** Entries provided follows **

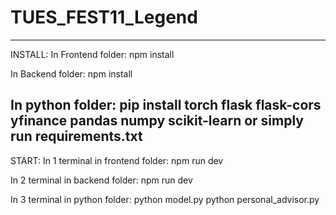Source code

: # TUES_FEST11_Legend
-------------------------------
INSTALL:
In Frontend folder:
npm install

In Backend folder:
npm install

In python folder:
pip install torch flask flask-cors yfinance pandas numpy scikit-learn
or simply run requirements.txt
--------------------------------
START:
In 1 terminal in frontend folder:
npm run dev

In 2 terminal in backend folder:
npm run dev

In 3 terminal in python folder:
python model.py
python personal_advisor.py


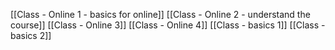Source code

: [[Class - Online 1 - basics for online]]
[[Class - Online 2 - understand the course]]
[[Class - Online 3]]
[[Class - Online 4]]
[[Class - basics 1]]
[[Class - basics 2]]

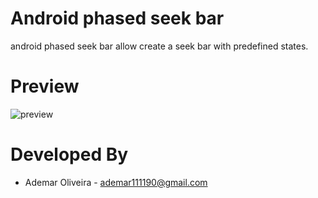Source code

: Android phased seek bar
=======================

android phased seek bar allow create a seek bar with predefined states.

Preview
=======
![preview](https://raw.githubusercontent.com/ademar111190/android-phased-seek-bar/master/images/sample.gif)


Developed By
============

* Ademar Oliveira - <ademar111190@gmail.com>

** End of Entries provided **

Output the data above in full. Skip every picture.

** Answer to the problem **
Source code

: # TUES_FEST11_Legend
-------------------------------
INSTALL:
In Frontend folder:
npm install

In Backend folder:
npm install

In python folder:
pip install torch flask flask-cors yfinance pandas numpy scikit-learn
or simply run requirements.txt
--------------------------------
START:
In 1 terminal in frontend folder:
npm run dev

In 2 terminal in backend folder:
npm run dev

In 3 terminal in python folder:
python model.py
python personal_advisor.py


Source code

: [[Class - Online 1 - basics for online]]
[[Class - Online 2 - understand the course]]
[[Class - Online 3]]
[[Class - Online 4]]
[[Class - basics 1]]
[[Class - basics 2]]

Source code

: Android phased seek bar
=======================

android phased seek bar allow create a seek bar with predefined states.

Preview
=======
![preview](https://raw.githubusercontent.com/ademar111190/android-phased-seek-bar/master/images/sample.gif)


Developed By
============

* Ademar Oliveira - <ademar111190@gmail.com>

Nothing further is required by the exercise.